Fundraising /

Christmas Appeal 2021

This Christmas, could you give a gift for vital brain research to help people like my son James?

My name is Jane and, as a supporter of Brain Research UK, I am sharing  my story and asking if you can join me in helping ensure important neurological research continues to be funded by making a donation this Christmas.

My son James started having ‘funny turns ’when he was five years old. He was sports-mad and we first thought it might be due to dehydration or that he needed to eat, having burnt up so much energy. We became increasingly concerned as the episodes worsened and so we sought medical advice. After a series of investigations, we were shocked to learn that James had a golf-ball sized tumour in his brain. The tumour had caused him to develop uncontrollable epilepsy.

Nothing prepared us for the challenges that were to follow

 Life as we knew it turned upside down. We were under the care of the wonderful paediatric neurology team at King’s Hospital, London. After biopsy of the tumour, we learnt it was a low grade ganglioglioma, a rare slow growing tumour that most often occurs in the temporal lobes of children and young adults and commonly causes seizures. The doctors opted for a ‘watch and wait’ approach as, at that stage, with the tumour not growing, the risks of brain surgery outweighed the risk posed by the tumour.

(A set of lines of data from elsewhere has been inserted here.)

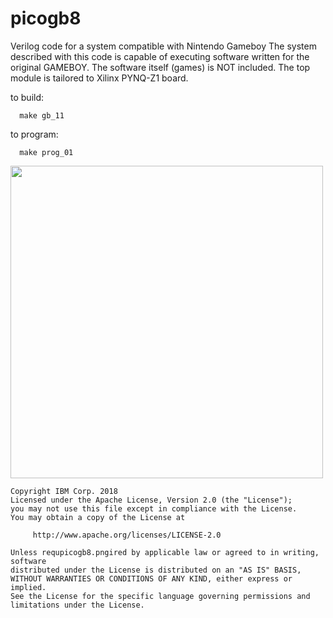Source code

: # picogb8
Verilog code for a system compatible with Nintendo Gameboy
The system described with this code is capable of executing software written for the original GAMEBOY. The software itself (games) is NOT included.
The top module is tailored to Xilinx PYNQ-Z1 board.

to build:
```
  make gb_11
```
to program:

```
  make prog_01
```

<img src="pynq" width="500"></img>

```
Copyright IBM Corp. 2018
Licensed under the Apache License, Version 2.0 (the "License");
you may not use this file except in compliance with the License.
You may obtain a copy of the License at

     http://www.apache.org/licenses/LICENSE-2.0

Unless requpicogb8.pngired by applicable law or agreed to in writing, software
distributed under the License is distributed on an "AS IS" BASIS,
WITHOUT WARRANTIES OR CONDITIONS OF ANY KIND, either express or implied.
See the License for the specific language governing permissions and
limitations under the License.
```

The stress and anxiety for James was unbearable

I cannot tell you precisely how may trips we had made for scans, assessments, telemetry and outpatient appointments… so many I lost count. James was a far from willing or obliging patient. The stress and anxiety for him was unbearable and he offended and insulted most of the long-suffering staff we met.

The strong epilepsy medication, combined with relentless seizures, affected James’s memory and his personality. Some days he could read a sentence, whilst other days he struggled to read the word ‘and’. He missed years of full-time school, struggled with friendships and had to give up his beloved sport because he felt so unwell.

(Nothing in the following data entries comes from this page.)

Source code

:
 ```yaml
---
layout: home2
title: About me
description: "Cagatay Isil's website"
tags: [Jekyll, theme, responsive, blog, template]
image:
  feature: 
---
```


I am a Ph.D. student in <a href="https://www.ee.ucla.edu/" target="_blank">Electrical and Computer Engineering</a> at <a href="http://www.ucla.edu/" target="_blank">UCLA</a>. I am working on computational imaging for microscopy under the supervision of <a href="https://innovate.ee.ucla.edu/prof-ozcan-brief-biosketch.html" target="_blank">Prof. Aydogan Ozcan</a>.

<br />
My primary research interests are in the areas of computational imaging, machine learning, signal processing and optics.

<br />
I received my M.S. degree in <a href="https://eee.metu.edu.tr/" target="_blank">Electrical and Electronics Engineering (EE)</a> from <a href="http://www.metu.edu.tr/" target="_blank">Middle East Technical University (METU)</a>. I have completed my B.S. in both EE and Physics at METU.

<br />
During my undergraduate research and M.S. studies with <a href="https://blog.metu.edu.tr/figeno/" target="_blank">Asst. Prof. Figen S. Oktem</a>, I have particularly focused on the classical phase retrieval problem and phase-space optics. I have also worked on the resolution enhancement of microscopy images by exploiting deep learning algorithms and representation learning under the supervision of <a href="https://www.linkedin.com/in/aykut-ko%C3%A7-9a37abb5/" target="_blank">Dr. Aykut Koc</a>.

After years of ‘watch and wait’, it was time for surgery

 After six years, doctors eventually decided that the damage being caused by the epilepsy now tipped the balance in favour of surgery. The benefits of removing the tumour now outweighed the risk of surgery.

 In October 2017, James underwent nine hours of brain surgery. Most of the tumour was finally gone.

The difficult road to recovery

The journey our family has taken has been tremendously hard. I cannot pretend the experience has not taken its toll on me, my husband and my older son, Harry. James has been a nightmare patient! He is funny, kind and loving but the dark side of his recovery has been monstrous behaviour and mood swings.

The social isolation for us as a family has also been a challenge, but understandable: the mix of pain, shame and anger that I felt when people approached us with complaints about his reckless behaviour or abusive language; the stares and the judgment felt when chasing him across cafes and restaurants when he had a meltdown. It became easier to stay at home.

James is now 13 and we are all relieved that he is living the normal life of a teenager. Only on a low dose of epilepsy medication, he is managing well and without seizures.

If it weren’t for the research funded by charities like Brain Research UK, many of our loved ones would not be alive today. The more funding the charity receives, the more lives can be improved and saved in the future. I feel what I do to support the charity is a drop in the ocean – but just look at the ripple that comes from one drop.

Please join me and support Brain Research UK by making a donation today

Thank you for taking the time to read my story. It feels strange to be sharing all of this with you. But it’s at this time of year that we stop and thank the people who are there for us all the time, and those that are fighting our corner without us even realising, like the scientists, doctors and supporters like you who help fund research that aims to change and improve the lives of people like James.